TASK STATEMENT: Give again, word for word, each line below starting at the one that contains "[](https://www.ulusofona.pt/)" and ending at the one that contains "Para agendar uma".

Excerpts from a dataset:
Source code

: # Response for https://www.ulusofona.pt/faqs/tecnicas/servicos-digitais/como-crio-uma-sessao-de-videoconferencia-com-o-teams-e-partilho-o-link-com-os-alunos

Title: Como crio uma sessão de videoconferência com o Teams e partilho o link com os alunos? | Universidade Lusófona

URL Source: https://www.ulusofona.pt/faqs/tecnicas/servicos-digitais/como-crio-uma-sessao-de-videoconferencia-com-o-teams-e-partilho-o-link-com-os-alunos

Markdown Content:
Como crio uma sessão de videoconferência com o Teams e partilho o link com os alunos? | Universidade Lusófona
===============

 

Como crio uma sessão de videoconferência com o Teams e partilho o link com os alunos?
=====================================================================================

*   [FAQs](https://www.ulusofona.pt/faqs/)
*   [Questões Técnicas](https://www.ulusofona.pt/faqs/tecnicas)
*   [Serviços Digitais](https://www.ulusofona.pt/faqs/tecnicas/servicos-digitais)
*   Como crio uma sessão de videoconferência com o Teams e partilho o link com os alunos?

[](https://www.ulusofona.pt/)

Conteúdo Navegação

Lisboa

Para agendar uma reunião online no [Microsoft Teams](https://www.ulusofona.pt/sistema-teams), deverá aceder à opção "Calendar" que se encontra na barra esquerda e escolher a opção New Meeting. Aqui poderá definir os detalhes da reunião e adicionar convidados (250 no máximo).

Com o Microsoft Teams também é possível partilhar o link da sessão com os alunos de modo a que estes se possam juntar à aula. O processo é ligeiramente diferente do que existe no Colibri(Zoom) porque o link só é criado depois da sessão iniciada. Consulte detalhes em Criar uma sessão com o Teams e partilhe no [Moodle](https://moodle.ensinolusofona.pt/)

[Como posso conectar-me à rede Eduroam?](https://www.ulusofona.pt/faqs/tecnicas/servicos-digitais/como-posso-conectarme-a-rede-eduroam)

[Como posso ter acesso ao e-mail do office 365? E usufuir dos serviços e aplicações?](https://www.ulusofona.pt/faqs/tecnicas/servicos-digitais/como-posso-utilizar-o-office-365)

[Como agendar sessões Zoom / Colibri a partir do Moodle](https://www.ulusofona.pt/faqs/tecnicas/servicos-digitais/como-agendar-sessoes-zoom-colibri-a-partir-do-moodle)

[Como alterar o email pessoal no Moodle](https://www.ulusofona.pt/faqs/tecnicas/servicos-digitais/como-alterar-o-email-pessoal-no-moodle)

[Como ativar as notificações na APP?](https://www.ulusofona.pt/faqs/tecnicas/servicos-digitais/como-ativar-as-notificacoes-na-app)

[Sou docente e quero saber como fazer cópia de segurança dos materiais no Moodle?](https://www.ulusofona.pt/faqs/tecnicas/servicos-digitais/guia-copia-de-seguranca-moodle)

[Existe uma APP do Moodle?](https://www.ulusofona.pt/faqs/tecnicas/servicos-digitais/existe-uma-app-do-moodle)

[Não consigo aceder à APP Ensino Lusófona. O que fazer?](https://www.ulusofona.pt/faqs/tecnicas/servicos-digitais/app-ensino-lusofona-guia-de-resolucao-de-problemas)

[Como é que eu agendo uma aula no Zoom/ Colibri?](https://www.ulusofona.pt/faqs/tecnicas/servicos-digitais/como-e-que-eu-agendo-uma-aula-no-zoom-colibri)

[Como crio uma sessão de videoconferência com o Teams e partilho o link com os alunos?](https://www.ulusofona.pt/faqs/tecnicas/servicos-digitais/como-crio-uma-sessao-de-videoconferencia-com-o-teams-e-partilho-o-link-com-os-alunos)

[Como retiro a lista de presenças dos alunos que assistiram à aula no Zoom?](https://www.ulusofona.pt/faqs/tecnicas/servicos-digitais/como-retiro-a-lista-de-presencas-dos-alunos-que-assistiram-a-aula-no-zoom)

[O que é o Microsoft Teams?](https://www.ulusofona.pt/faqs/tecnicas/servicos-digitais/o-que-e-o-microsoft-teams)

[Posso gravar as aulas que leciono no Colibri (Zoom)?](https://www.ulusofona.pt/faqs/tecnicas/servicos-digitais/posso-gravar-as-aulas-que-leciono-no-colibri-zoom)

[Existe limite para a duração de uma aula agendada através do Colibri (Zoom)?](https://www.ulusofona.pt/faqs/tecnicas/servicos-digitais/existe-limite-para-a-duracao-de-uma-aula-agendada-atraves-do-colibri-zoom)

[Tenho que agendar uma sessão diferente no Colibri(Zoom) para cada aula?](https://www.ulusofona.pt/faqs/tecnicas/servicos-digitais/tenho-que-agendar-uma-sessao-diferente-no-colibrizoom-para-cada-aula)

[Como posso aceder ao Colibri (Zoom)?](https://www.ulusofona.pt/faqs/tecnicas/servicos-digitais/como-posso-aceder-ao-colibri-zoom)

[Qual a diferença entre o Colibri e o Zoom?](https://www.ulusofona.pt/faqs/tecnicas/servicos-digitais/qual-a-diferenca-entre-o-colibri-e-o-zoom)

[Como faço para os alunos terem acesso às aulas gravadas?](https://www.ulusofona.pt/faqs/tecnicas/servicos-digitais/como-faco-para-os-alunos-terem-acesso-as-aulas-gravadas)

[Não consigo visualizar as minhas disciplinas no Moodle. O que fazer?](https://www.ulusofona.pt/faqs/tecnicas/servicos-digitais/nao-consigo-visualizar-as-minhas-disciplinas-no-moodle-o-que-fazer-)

ANSWER SECTION:
[](https://www.ulusofona.pt/)

Conteúdo Navegação

Lisboa

Para agendar uma reunião online no [Microsoft Teams](https://www.ulusofona.pt/sistema-teams), deverá aceder à opção "Calendar" que se encontra na barra esquerda e escolher a opção New Meeting. Aqui poderá definir os detalhes da reunião e adicionar convidados (250 no máximo).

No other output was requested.